転送速度は、Type-A, Type-Cの両方で計測しました。Type-C計測では、USB-CからAにする変換アダプターをつけて計測にしました。(PC側の差し口は、同一のUSBポートです。)
USB Type-A側は、USB 3.0のシーケンシャル読出速度が出ています。結果:〇

エントリーNo.1 USBメモリー Type-Aの転送速度

一方、USB Type-C側で計測した結果も同様の数値を示しました。結果:〇

エントリーNo.1 USBメモリー Type-Cの転送速度

検証結果 : 容量チェック

容量は、64GBという通り、容量テストも64GBの判定でした。結果:〇

エントリー No.1 USBメモリーの容量テスト

総評 : 〇

USBメモリーとして、使用する分には、性能は、メーカー製と比較しても申し分ありません。重厚感あるデザインと質感は、非常に良いですが、その分、重量は、あります。回転時もカチッと感があり、好感が持てました。スマホ、タブレットにも接続し、認識することが確認でき、内容が伴っている製品でした。

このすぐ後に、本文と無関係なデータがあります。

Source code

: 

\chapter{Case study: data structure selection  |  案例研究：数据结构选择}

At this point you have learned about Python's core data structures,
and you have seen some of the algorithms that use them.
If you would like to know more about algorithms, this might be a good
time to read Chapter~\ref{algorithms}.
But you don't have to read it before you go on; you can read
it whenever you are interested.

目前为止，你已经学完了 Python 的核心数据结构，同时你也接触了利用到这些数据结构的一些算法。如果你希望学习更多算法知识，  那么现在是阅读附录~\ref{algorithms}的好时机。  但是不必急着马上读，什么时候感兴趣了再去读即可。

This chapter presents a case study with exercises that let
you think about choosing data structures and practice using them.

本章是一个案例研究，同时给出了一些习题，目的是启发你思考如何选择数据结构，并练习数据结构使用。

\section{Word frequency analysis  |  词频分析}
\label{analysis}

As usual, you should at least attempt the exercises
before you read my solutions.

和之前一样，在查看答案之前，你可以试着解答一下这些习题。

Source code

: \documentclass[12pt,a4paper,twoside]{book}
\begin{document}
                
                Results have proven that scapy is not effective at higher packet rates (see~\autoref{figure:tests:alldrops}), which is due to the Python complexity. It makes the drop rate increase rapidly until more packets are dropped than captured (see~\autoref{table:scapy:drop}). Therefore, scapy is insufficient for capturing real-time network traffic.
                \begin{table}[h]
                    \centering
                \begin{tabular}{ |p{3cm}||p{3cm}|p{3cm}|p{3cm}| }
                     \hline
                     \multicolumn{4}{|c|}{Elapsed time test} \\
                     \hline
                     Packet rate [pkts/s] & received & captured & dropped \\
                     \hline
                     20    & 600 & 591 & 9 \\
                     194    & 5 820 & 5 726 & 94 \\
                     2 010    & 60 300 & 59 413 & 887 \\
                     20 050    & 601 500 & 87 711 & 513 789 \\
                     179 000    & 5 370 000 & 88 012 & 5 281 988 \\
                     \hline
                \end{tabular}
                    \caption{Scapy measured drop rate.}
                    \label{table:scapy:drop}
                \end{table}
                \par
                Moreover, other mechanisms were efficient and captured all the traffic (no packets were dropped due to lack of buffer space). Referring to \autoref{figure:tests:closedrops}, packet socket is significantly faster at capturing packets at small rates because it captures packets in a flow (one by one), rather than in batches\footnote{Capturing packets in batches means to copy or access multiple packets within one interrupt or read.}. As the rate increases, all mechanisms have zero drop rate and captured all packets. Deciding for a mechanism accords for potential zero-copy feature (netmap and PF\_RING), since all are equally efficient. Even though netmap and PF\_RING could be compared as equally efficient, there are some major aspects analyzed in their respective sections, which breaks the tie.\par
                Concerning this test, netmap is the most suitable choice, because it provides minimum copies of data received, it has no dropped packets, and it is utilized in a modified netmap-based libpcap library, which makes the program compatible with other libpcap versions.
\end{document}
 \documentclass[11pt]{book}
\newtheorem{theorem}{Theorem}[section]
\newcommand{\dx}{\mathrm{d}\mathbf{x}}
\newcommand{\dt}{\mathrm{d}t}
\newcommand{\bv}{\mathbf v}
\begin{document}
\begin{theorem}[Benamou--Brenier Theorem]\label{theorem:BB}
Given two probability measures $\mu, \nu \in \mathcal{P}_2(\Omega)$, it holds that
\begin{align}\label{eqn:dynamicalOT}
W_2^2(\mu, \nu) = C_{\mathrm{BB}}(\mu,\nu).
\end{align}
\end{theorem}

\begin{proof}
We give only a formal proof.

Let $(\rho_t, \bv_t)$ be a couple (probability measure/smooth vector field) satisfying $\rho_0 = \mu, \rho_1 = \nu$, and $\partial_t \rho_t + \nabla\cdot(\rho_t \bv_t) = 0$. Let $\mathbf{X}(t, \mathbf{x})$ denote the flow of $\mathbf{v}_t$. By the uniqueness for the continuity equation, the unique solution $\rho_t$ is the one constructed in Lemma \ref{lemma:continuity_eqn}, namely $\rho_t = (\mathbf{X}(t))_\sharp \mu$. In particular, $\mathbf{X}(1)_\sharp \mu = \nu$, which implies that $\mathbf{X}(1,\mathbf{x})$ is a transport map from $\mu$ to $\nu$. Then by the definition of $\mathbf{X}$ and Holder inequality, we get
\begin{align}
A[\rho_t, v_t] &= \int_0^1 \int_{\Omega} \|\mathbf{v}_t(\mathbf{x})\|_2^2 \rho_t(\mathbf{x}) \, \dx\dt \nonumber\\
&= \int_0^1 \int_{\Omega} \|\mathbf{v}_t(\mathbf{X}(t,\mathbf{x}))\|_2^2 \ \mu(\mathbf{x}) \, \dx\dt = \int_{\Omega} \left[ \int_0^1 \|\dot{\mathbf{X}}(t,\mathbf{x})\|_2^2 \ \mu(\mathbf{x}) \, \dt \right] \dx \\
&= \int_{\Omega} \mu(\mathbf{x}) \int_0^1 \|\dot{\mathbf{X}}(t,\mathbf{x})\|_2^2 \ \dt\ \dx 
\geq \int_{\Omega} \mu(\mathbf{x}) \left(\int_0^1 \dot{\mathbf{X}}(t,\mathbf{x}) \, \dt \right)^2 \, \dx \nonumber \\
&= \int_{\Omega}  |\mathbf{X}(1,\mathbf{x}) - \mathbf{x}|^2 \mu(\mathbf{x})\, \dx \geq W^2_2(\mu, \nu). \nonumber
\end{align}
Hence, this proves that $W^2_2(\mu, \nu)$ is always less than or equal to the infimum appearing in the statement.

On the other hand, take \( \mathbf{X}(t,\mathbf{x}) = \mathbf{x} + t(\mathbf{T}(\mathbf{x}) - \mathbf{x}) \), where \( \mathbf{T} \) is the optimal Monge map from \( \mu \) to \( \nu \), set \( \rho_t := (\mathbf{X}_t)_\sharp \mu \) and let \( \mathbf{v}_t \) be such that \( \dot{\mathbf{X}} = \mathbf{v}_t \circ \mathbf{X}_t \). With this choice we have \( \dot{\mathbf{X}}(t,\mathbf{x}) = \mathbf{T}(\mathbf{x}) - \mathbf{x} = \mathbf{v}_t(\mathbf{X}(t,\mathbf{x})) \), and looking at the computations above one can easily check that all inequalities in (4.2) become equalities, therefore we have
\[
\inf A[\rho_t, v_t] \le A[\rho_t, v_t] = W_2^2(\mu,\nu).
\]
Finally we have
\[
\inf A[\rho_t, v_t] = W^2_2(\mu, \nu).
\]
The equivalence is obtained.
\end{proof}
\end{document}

エントリーNo.2 USB Type-A, Apple Lightningメモリー 64GB


エントリー No.2 のUSBメモリー

エントリーNo.1に似たUSB Type-CがApple Lightning端子になったUSBメモリーです。容量は、64GBです。メタルボディですが、No.1よりひと回り小さいサイズです。では、宣伝内容を見てみましょう

"USB 3.0フラッシュドライブiphone、2で1、USB-Aに雷インタフェース"

詳細は、以下の通りです。
・ USB 3.0対応 USB Type-AとApple Lightningプラグを持ったUSBメモリー
・ iphone7,8,11~14とipadに対応している
・ 容量は、64GB

検証結果 : 転送速度

転送速度は、USB Type-Aのみで計測しました。結果は、微妙です。速度でいうとUSB 3.0規格に当てはまりますが、今回のテスト基準速度を満たしていません。ランダムや書込の数値が良いだけに評価が難しい。ちなみにファイルシステムフォーマットは、今回テストした3種類全て「FAT32」です。結果 : ×

エントリー No.2 USBメモリーの転送速度 (Type-A)

検証結果 : 容量チェック

容量は、64GBという通り、容量テストも64GBの判定でした。結果:〇

エントリー No.2 USBメモリーの容量テスト

総評 : △

速度テストにおいて、惜しい部分もありましたが、書込速度が良さげな数値を出していました。エントリーNo.1にも言えますが、H2testwでの書込速度は、テストしたUSBメモリー全体でも早い部類に入ると思います。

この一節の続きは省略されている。